Dan A. Black is the deputy dean and professor at the University of Chicago Harris School of Public Policy and Director of the Chicago Harris Ph.D. program. He also serves as a senior fellow at the National Opinion Research Center (NORC). His research focuses on labor economics and applied econometrics, and his papers have appeared in top journals in economics, statistics, and demography. He is the project director for the National Longitudinal Survey of Youth and is on the editorial board of the Journal of Labor Economics, Labour Economics, and the Journal of Urban Economics. From 2007 to 2008, he served on the National Academy of Science’s Panel to Assess the Benefits of the American Community Survey for the National Science Foundation's Science Resources Statistics Division, which produced the report Using the American Community Survey for the National Science Foundation's Science and Engineering Workforce Statistics Programs (National Academies Press, 2008). He has also served on panels for the U.S. Census Bureau, the U.S. Department of Education, the U.S. Environmental Protection Agency, and the National Science Foundation. He has also served as a consultant for the New Zealand and Australian governments. Previously, he was on faculty at the University of Kentucky and Syracuse University and held visiting appointments at the University of Chicago, Australian National University, and Carnegie Mellon University. He has a B.A. and M.A. in history from the University of Kansas and an M.S. and Ph.D. in economics from Purdue University.
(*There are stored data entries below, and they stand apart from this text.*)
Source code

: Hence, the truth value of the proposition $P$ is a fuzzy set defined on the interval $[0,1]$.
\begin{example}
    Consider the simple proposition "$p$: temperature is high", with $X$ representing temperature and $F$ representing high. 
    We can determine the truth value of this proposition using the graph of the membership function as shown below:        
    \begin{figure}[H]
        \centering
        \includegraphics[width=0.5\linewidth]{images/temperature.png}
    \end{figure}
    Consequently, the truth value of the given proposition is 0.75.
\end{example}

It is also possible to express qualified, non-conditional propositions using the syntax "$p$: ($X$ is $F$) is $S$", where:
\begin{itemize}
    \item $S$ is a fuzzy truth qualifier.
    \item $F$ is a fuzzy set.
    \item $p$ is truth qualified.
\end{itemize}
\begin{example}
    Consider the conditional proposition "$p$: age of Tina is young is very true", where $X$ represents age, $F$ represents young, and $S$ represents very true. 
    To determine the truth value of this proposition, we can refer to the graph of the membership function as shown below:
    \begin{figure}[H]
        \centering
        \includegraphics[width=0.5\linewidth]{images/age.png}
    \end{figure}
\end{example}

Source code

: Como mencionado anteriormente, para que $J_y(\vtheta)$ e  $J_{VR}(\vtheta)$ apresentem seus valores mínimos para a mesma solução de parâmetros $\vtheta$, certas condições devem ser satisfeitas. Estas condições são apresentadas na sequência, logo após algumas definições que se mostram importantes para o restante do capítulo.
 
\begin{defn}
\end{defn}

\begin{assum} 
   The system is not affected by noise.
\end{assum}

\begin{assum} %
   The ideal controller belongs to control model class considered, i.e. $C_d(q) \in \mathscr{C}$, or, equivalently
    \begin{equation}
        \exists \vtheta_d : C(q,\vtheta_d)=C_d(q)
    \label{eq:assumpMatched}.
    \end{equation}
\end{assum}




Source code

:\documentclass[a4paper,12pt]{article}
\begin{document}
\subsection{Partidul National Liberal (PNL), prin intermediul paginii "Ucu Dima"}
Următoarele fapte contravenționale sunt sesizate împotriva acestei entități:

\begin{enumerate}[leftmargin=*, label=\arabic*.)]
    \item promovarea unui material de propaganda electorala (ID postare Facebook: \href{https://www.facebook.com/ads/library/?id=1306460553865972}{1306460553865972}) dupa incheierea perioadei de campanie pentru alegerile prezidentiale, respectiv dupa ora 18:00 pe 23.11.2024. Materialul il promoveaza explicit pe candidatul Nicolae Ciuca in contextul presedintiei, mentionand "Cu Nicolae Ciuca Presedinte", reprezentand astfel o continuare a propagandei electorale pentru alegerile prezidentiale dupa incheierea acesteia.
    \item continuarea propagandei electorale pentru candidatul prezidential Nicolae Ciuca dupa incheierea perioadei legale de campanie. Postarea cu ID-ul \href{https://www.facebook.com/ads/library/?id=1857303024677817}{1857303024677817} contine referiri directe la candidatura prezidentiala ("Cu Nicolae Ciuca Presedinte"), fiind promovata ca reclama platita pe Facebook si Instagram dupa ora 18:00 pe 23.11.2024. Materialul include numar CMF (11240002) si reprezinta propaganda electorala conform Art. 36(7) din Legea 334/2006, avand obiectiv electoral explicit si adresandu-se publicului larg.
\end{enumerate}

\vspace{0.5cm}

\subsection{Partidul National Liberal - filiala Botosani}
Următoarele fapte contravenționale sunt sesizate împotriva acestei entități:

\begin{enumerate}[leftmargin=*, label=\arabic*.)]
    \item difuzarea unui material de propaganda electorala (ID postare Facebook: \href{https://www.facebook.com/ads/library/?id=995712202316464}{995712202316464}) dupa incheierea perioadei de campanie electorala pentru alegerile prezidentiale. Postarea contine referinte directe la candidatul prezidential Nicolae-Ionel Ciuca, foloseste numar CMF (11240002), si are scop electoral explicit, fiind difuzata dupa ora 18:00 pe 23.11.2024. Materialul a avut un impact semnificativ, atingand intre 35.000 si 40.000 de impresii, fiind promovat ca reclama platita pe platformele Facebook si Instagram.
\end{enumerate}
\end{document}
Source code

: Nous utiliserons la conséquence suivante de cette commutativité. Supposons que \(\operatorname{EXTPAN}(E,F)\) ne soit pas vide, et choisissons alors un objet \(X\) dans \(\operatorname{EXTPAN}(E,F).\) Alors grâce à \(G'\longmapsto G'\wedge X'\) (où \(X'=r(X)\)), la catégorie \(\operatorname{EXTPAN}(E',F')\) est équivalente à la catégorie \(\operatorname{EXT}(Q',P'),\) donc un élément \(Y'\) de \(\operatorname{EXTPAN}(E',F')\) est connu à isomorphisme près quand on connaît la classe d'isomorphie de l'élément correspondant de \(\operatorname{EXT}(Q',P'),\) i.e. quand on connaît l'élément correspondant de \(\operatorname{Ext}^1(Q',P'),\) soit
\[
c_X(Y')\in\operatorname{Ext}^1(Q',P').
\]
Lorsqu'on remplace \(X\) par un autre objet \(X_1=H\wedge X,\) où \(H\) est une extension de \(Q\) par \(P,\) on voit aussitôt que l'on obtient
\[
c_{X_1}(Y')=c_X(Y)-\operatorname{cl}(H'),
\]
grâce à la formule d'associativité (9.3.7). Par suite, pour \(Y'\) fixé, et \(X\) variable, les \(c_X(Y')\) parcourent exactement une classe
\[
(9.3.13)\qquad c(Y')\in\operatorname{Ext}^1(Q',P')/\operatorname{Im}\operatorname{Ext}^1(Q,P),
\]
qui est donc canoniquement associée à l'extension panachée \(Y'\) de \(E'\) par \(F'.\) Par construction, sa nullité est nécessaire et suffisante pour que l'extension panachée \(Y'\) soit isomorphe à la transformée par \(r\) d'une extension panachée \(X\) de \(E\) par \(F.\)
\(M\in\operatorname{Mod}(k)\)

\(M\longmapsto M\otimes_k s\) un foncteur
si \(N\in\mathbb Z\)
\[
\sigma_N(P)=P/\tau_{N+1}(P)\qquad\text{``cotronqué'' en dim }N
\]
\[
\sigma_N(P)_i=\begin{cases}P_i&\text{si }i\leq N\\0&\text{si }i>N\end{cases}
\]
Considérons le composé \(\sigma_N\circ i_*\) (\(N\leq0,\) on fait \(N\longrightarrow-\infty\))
Henry E. Brady is dean of the Goldman School of Public Policy and Class of 1941 Monroe Deutsch professor of political science and public policy at the University of California, Berkeley. His research interests include electoral politics and political participation, management information systems, program evaluation, and social welfare policy. He has co-authored and co-edited several award-winning books on political participation, political methodology, the dynamics of public opinion, and other related topics. He has also written numerous articles on these topics for a variety of peer-reviewed journals. He has worked for the Office of Management and Budget and other organizations in Washington, D.C. He is past president of the American Political Science Association, past president of the Political Methodology Society of the American Political Science Association, and was the director of the University of California’s Survey Research Center from 1998 to 2009. He was elected as a fellow of the American Academy of Arts and Sciences in 2003 and a fellow of the American Association for the Advancement of Science in 2006. He has served on several panels for the National Academy of Sciences, including the Board on Research Data and Information; the Steering Committee for a Workshop on Developing a New National Survey on Social Mobility; and the Panel on Assessing Behavioral and Social Science Research on Aging. He has a B.A. from Harvey Mudd College and a Ph.D. in political science from the Massachusetts Institute of Technology.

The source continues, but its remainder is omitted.